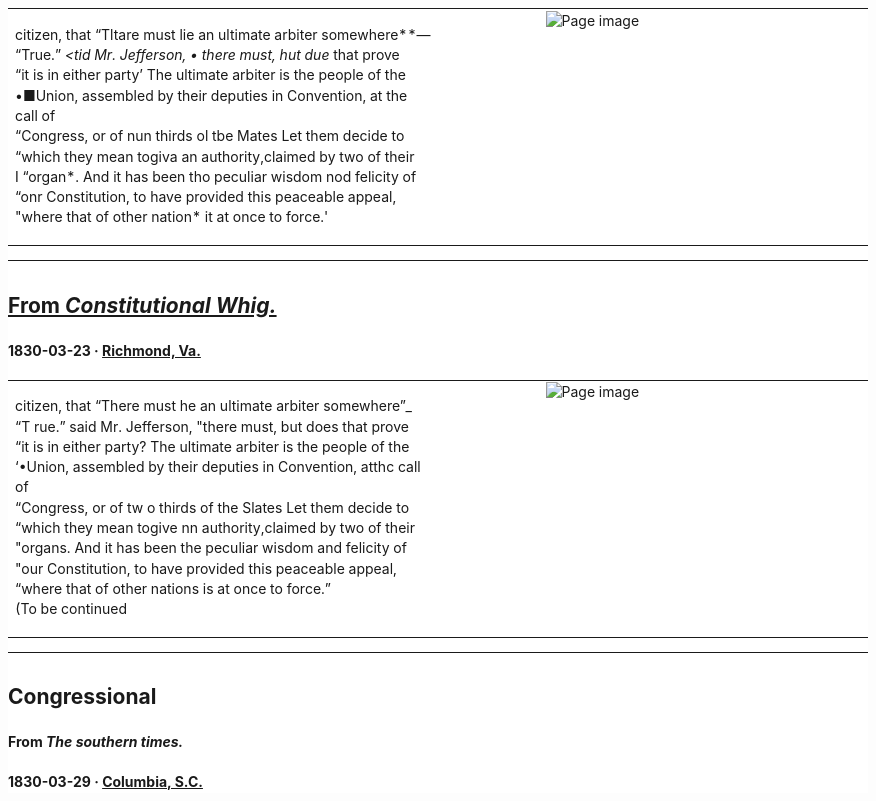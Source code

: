 <table style="width: 100%;"><tr><td style="width: 50%">

  
citizen, that “Tltare must lie an ultimate arbiter somewhere**—  
“True.” *&lt;tid Mr. Jefferson, • there must, hut due* that prove  
“it is in either party’ The ultimate arbiter is the people of the  
•■Union, assembled by their deputies in Convention, at the call of  
“Congress, or of nun thirds ol tbe Mates Let them decide to  
“which they mean togiva an authority,claimed by two of their  
I “organ*. And it has been tho peculiar wisdom nod felicity of  
“onr Constitution, to have provided this peaceable appeal,  
&quot;where that of other nation* it at once to force.&#x27;
</td><td style="width: 50%; max-height: 75%; margin: auto; display: block;">
<img alt="Page image" src="https://tile.loc.gov/image-services/iiif/service:ndnp:vi:batch_vi_appaloosa_ver01:data:sn85026767:00414184571:1830032201:0276/pct:60.93023255813954,75.62935823188748,18.080727078321303,4.010558247646062/!600,600/0/default.jpg"/>
</td>
</tr></table>

---

## [From _Constitutional Whig._](https://www.loc.gov/resource/sn83045110/1830-03-23/ed-1/?sp=4)

#### 1830-03-23 &middot; [Richmond, Va.](http://dbpedia.org/resource/Richmond%2C_Virginia)

<table style="width: 100%;"><tr><td style="width: 50%">

  
citizen, that “There must he an ultimate arbiter somewhere”_  
“T rue.” said Mr. Jefferson, &quot;there must, but does that prove  
“it is in either party? The ultimate arbiter is the people of the  
‘•Union, assembled by their deputies in Convention, atthc call of  
“Congress, or of tw o thirds of the Slates Let them decide to  
“which they mean togive nn authority,claimed by two of their  
&quot;organs. And it has been the peculiar wisdom and felicity of  
&quot;our Constitution, to have provided this peaceable appeal,  
“where that of other nations is at once to force.”  
(To be continued 
</td><td style="width: 50%; max-height: 75%; margin: auto; display: block;">
<img alt="Page image" src="https://tile.loc.gov/image-services/iiif/service:ndnp:vi:batch_vi_naturals_ver01:data:sn83045110:00414184327:1830032301:0110/pct:60.09947055992299,74.17417417417417,18.102572330071126,4.652652652652653/!600,600/0/default.jpg"/>
</td>
</tr></table>

---

## Congressional

#### From _The southern times._

#### 1830-03-29 &middot; [Columbia, S.C.](http://dbpedia.org/resource/Columbia%2C_South_Carolina)
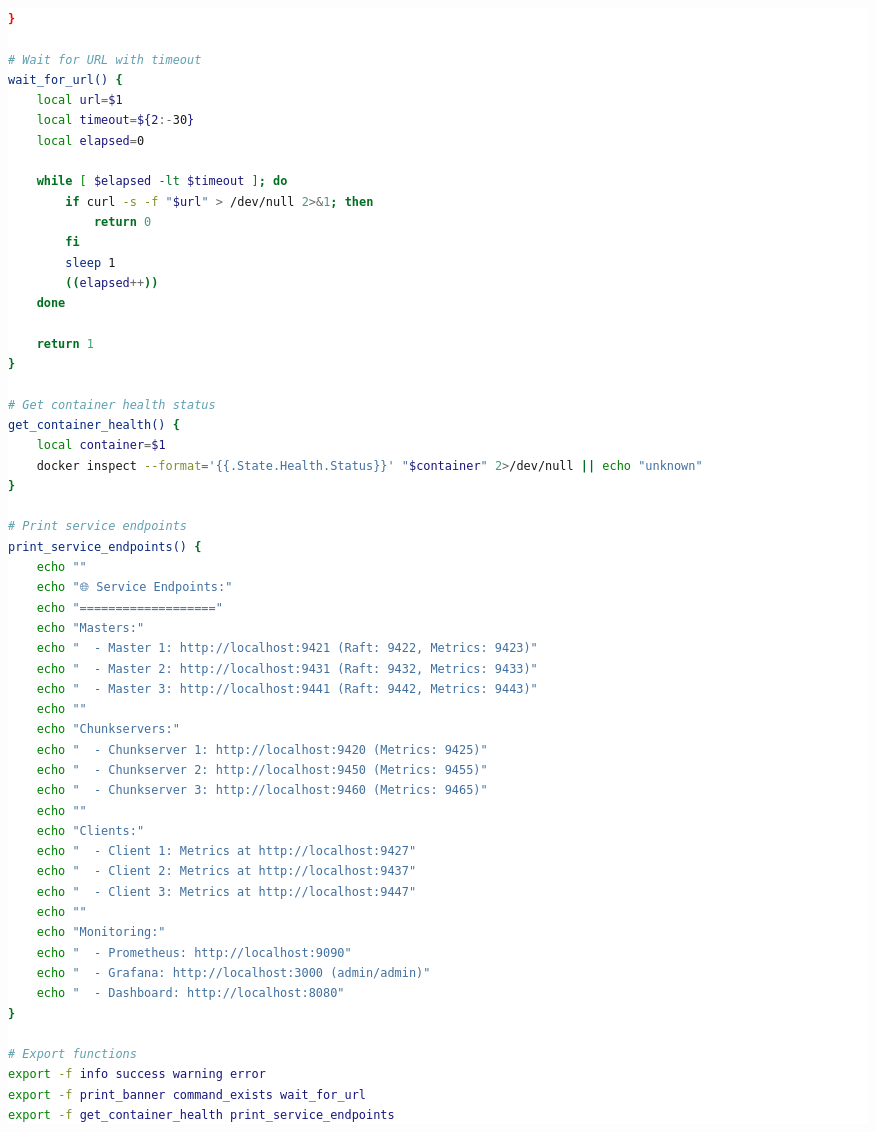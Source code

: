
 ```bash
}

# Wait for URL with timeout
wait_for_url() {
    local url=$1
    local timeout=${2:-30}
    local elapsed=0
    
    while [ $elapsed -lt $timeout ]; do
        if curl -s -f "$url" > /dev/null 2>&1; then
            return 0
        fi
        sleep 1
        ((elapsed++))
    done
    
    return 1
}

# Get container health status
get_container_health() {
    local container=$1
    docker inspect --format='{{.State.Health.Status}}' "$container" 2>/dev/null || echo "unknown"
}

# Print service endpoints
print_service_endpoints() {
    echo ""
    echo "🌐 Service Endpoints:"
    echo "==================="
    echo "Masters:"
    echo "  - Master 1: http://localhost:9421 (Raft: 9422, Metrics: 9423)"
    echo "  - Master 2: http://localhost:9431 (Raft: 9432, Metrics: 9433)"
    echo "  - Master 3: http://localhost:9441 (Raft: 9442, Metrics: 9443)"
    echo ""
    echo "Chunkservers:"
    echo "  - Chunkserver 1: http://localhost:9420 (Metrics: 9425)"
    echo "  - Chunkserver 2: http://localhost:9450 (Metrics: 9455)"
    echo "  - Chunkserver 3: http://localhost:9460 (Metrics: 9465)"
    echo ""
    echo "Clients:"
    echo "  - Client 1: Metrics at http://localhost:9427"
    echo "  - Client 2: Metrics at http://localhost:9437"
    echo "  - Client 3: Metrics at http://localhost:9447"
    echo ""
    echo "Monitoring:"
    echo "  - Prometheus: http://localhost:9090"
    echo "  - Grafana: http://localhost:3000 (admin/admin)"
    echo "  - Dashboard: http://localhost:8080"
}

# Export functions
export -f info success warning error
export -f print_banner command_exists wait_for_url
export -f get_container_health print_service_endpoints
```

What this task involves:
Give the entries back verbatim and omit the images.

Answer to this problem:
Source code

: <table style="width: 100%;"><tr><td style="width: 50%">

  
citizen, that “Tltare must lie an ultimate arbiter somewhere**—  
“True.” *&lt;tid Mr. Jefferson, • there must, hut due* that prove  
“it is in either party’ The ultimate arbiter is the people of the  
•■Union, assembled by their deputies in Convention, at the call of  
“Congress, or of nun thirds ol tbe Mates Let them decide to  
“which they mean togiva an authority,claimed by two of their  
I “organ*. And it has been tho peculiar wisdom nod felicity of  
“onr Constitution, to have provided this peaceable appeal,  
&quot;where that of other nation* it at once to force.&#x27;
</td><td style="width: 50%; max-height: 75%; margin: auto; display: block;">
<img alt="Page image" src="https://tile.loc.gov/image-services/iiif/service:ndnp:vi:batch_vi_appaloosa_ver01:data:sn85026767:00414184571:1830032201:0276/pct:60.93023255813954,75.62935823188748,18.080727078321303,4.010558247646062/!600,600/0/default.jpg"/>
</td>
</tr></table>

---

## [From _Constitutional Whig._](https://www.loc.gov/resource/sn83045110/1830-03-23/ed-1/?sp=4)

#### 1830-03-23 &middot; [Richmond, Va.](http://dbpedia.org/resource/Richmond%2C_Virginia)

<table style="width: 100%;"><tr><td style="width: 50%">

  
citizen, that “There must he an ultimate arbiter somewhere”_  
“T rue.” said Mr. Jefferson, &quot;there must, but does that prove  
“it is in either party? The ultimate arbiter is the people of the  
‘•Union, assembled by their deputies in Convention, atthc call of  
“Congress, or of tw o thirds of the Slates Let them decide to  
“which they mean togive nn authority,claimed by two of their  
&quot;organs. And it has been the peculiar wisdom and felicity of  
&quot;our Constitution, to have provided this peaceable appeal,  
“where that of other nations is at once to force.”  
(To be continued 
</td><td style="width: 50%; max-height: 75%; margin: auto; display: block;">
<img alt="Page image" src="https://tile.loc.gov/image-services/iiif/service:ndnp:vi:batch_vi_naturals_ver01:data:sn83045110:00414184327:1830032301:0110/pct:60.09947055992299,74.17417417417417,18.102572330071126,4.652652652652653/!600,600/0/default.jpg"/>
</td>
</tr></table>

---

## Congressional

#### From _The southern times._

#### 1830-03-29 &middot; [Columbia, S.C.](http://dbpedia.org/resource/Columbia%2C_South_Carolina)
Source code

:
 ```bash
}

# Wait for URL with timeout
wait_for_url() {
    local url=$1
    local timeout=${2:-30}
    local elapsed=0
    
    while [ $elapsed -lt $timeout ]; do
        if curl -s -f "$url" > /dev/null 2>&1; then
            return 0
        fi
        sleep 1
        ((elapsed++))
    done
    
    return 1
}

# Get container health status
get_container_health() {
    local container=$1
    docker inspect --format='{{.State.Health.Status}}' "$container" 2>/dev/null || echo "unknown"
}

# Print service endpoints
print_service_endpoints() {
    echo ""
    echo "🌐 Service Endpoints:"
    echo "==================="
    echo "Masters:"
    echo "  - Master 1: http://localhost:9421 (Raft: 9422, Metrics: 9423)"
    echo "  - Master 2: http://localhost:9431 (Raft: 9432, Metrics: 9433)"
    echo "  - Master 3: http://localhost:9441 (Raft: 9442, Metrics: 9443)"
    echo ""
    echo "Chunkservers:"
    echo "  - Chunkserver 1: http://localhost:9420 (Metrics: 9425)"
    echo "  - Chunkserver 2: http://localhost:9450 (Metrics: 9455)"
    echo "  - Chunkserver 3: http://localhost:9460 (Metrics: 9465)"
    echo ""
    echo "Clients:"
    echo "  - Client 1: Metrics at http://localhost:9427"
    echo "  - Client 2: Metrics at http://localhost:9437"
    echo "  - Client 3: Metrics at http://localhost:9447"
    echo ""
    echo "Monitoring:"
    echo "  - Prometheus: http://localhost:9090"
    echo "  - Grafana: http://localhost:3000 (admin/admin)"
    echo "  - Dashboard: http://localhost:8080"
}

# Export functions
export -f info success warning error
export -f print_banner command_exists wait_for_url
export -f get_container_health print_service_endpoints
```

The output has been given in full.